BLM works with partners to acquire Shaw Reservoir water rights and storage space
Story by Maribeth Pecotte, Public Affairs Specialist. Photos by Roy Smith, Water Rights Specialist.
Set in a beautiful mountain valley along the South Fork of the Rio Grande, the 48 surface-acre Shaw Reservoir is popular for fishing, boating, and other recreation. In a landmark deal facilitated by The Conservation Fund (TCF), the Bureau of Land Management (BLM) and San Luis Valley Water Conservancy District (District) have acquired the Shaw Reservoir water rights, dam, feeder ditch, outlets, and historic easements on the Rio Grande National Forest where the reservoir sits.
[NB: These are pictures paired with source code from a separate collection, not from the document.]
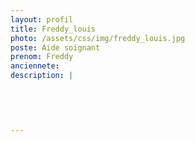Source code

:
 ```yaml
---
layout: profil
title: Freddy_louis
photo: /assets/css/img/freddy_louis.jpg
poste: Aide soignant
prenom: Freddy
anciennete: 
description: |
 

  

  
---
```

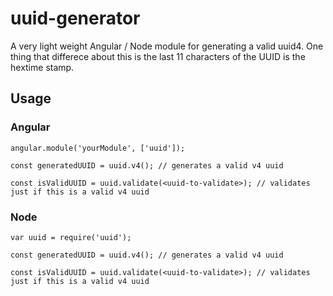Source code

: # uuid-generator
A very light weight Angular / Node module for generating a valid uuid4. One thing that differece about this is the last 11 characters of the UUID is the hextime stamp.

## Usage

### Angular

```
angular.module('yourModule', ['uuid']);

const generatedUUID = uuid.v4(); // generates a valid v4 uuid

const isValidUUID = uuid.validate(<uuid-to-validate>); // validates just if this is a valid v4 uuid

```

### Node

```
var uuid = require('uuid');

const generatedUUID = uuid.v4(); // generates a valid v4 uuid

const isValidUUID = uuid.validate(<uuid-to-validate>); // validates just if this is a valid v4 uuid

```
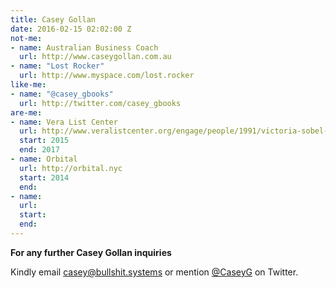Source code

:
 ```yaml
---
title: Casey Gollan
date: 2016-02-15 02:02:00 Z
not-me:
- name: Australian Business Coach
  url: http://www.caseygollan.com.au
- name: "Lost Rocker"
  url: http://www.myspace.com/lost.rocker
like-me:
- name: "@casey_gbooks"
  url: http://twitter.com/casey_gbooks
are-me:
- name: Vera List Center
  url: http://www.veralistcenter.org/engage/people/1991/victoria-sobel-and-casey-gollan/
  start: 2015
  end: 2017
- name: Orbital
  url: http://orbital.nyc
  start: 2014
  end: 
- name: 
  url: 
  start: 
  end: 
---
```


**For any further Casey Gollan inquiries**

Kindly email [casey@bullshit.systems](mailto:casey@bullshit.systems) or mention [@CaseyG](http://twitter.com/caseyg) on Twitter.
The acquired water and storage space will be used to increase and maintain wetlands at BLM’s Blanca Wetlands Area located many miles downstream. The water and storage space will be used to improve riparian zones, fisheries, and other wildlife habitats along the Rio Grande when stored water is released during low flow periods. The assets will also be used to improve recreational opportunities at the reservoir, along the Rio Grande, and at Blanca Wetlands Area.
Known as “The Land of Cool Sunshine,” the high-elevation San Luis Valley covers 8,000 square miles and supports extensive agriculture. However, irrigation and other pumping throughout the valley bottom have lowered the water table, reduced wetland acreage, and reduced Rio Grande flows. The District runs a water augmentation program in the valley, storing water in area reservoirs for release into the Rio Grande. The water is released to offset depletions to the Rio Grande that are caused by the operation of wells. The District currently spends substantial sums to store augmentation water at multiple locations and it wanted to purchase its own storage facility to reduce operating costs.
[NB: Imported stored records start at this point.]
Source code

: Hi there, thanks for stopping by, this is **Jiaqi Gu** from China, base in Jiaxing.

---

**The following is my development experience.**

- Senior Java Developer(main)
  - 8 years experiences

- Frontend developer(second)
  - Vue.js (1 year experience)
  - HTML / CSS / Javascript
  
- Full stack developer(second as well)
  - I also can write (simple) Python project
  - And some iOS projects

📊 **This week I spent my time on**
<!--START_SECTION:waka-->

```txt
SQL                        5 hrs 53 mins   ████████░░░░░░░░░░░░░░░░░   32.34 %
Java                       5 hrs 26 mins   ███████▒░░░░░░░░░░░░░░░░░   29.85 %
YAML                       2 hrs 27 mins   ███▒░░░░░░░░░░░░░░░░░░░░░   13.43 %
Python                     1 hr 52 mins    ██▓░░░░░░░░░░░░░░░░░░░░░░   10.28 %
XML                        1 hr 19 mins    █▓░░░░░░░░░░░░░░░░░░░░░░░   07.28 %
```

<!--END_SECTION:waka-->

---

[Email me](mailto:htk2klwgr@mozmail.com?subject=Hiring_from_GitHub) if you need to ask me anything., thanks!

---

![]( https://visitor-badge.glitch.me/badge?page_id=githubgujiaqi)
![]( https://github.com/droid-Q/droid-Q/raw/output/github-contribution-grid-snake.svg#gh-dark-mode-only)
The proposed acquisition was discussed with Colorado Parks and Wildlife (CPW), who suggested maintaining a more stable pool of water at Shaw Reservoir compared to past irrigation practices, in order to better support fish populations and angling. To facilitate the acquisition and provide these benefits, CPW entered into 25-year exchange agreements with BLM and the District to store their waters at Beaver Park Reservoir, operated by CPW, allowing a conservation pool to be maintained at Shaw Reservoir. The storage agreements allow the acquisition project to fulfill BLM’s, CPW’s, and the District’s objectives simultaneously.
The BLM’s objective for this project is to restore historic wetland basins at the Blanca Wetlands Area that have dried up due to the lowered water table. In 2016, the San Luis Valley Field Office was awarded $6.4 million from the Land and Water Conservation Fund (LWCF) for that purpose. Acquiring the water rights and storage allows the BLM to capture water and release it to the wetlands by way of the Rio Grande at times of year when it most benefits wetlands and migratory birds. BLM will typically release water from storage in February/March and July, wetting the basins to prepare them for spring and fall bird migration.
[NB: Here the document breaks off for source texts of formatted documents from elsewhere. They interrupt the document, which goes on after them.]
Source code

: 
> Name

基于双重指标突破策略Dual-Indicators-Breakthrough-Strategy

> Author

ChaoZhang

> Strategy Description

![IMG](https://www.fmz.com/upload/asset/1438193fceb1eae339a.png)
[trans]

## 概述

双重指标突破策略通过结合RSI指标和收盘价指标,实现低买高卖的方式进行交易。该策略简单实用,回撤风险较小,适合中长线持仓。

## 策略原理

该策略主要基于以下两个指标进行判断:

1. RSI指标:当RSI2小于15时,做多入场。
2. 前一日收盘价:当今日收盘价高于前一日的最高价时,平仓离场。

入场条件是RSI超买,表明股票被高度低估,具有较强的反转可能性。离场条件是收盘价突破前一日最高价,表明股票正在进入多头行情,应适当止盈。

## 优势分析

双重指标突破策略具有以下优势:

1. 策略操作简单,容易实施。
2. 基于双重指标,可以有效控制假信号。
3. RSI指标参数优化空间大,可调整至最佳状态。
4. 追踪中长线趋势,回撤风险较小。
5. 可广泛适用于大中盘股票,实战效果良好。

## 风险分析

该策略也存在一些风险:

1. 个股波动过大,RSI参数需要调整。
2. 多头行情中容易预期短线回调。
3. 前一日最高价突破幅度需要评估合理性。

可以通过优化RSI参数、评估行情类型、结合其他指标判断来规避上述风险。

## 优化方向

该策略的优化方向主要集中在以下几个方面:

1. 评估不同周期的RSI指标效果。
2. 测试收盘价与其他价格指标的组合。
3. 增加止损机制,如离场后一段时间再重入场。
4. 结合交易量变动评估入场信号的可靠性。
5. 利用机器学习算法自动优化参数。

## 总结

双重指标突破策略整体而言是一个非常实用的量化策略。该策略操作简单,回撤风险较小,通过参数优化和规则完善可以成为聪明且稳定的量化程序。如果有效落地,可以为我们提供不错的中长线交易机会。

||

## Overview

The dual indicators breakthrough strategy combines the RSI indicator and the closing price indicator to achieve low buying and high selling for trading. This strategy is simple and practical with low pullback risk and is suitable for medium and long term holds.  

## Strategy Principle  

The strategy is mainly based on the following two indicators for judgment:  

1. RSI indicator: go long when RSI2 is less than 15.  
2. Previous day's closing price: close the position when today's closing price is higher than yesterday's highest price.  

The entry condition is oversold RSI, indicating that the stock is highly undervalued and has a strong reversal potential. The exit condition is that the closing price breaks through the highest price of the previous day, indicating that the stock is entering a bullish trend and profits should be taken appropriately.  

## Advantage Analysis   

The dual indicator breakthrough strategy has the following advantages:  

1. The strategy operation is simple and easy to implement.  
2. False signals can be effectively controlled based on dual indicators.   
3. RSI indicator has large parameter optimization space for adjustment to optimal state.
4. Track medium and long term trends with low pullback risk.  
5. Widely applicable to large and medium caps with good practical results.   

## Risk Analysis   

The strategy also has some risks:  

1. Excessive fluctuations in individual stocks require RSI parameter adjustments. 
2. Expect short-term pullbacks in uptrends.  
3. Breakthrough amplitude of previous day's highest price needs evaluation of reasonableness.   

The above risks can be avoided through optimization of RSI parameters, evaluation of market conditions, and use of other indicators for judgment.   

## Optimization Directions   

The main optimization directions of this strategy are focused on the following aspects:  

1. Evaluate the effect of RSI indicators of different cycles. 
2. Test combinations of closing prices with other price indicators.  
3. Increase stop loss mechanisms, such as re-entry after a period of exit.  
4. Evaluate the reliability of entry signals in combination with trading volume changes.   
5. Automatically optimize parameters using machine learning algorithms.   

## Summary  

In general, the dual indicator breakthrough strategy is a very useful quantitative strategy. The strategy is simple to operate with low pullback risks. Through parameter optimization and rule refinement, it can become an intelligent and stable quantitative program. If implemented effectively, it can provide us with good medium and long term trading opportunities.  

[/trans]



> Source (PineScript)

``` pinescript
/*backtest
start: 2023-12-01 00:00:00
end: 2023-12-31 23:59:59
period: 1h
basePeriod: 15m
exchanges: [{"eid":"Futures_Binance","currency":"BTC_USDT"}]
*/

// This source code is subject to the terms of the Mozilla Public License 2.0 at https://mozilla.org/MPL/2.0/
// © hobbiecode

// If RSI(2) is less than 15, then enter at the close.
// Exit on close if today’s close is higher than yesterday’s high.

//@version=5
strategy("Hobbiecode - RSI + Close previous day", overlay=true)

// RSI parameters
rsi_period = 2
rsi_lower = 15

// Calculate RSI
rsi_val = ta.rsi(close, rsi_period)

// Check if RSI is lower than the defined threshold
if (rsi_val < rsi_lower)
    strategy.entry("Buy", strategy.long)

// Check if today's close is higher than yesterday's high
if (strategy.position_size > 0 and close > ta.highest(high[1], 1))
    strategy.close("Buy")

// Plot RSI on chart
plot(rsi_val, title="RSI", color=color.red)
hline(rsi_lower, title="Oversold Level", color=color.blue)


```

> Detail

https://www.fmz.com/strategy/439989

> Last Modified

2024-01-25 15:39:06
The Shaw Reservoir acquisition is the second such purchase made with the LWCF funding. In 2019, BLM Colorado purchased Treasure Pass Ditch, which collects snowmelt at the Continental Divide on the west side of Wolf Creek Pass and diverts it to the Rio Grande headwaters. The storage agreement with CPW also allows BLM to store water diverted by Treasure Pass Ditch for release at dates that benefit wetlands.
Together, the two acquisitions will enable the creation and maintenance of an additional 114 wetland acres at Blanca Wetlands Area, while improving the area’s hunting and other recreational opportunities. BLM Colorado is reviewing other properties for a final acquisition that would utilize the remaining LWCF funding.
The entire project was facilitated by TCF. TCF arranged to have the District purchase all assets of the historic Shaw Reservoir Company, and then convey the water rights and 49% of the storage space in the reservoir to BLM.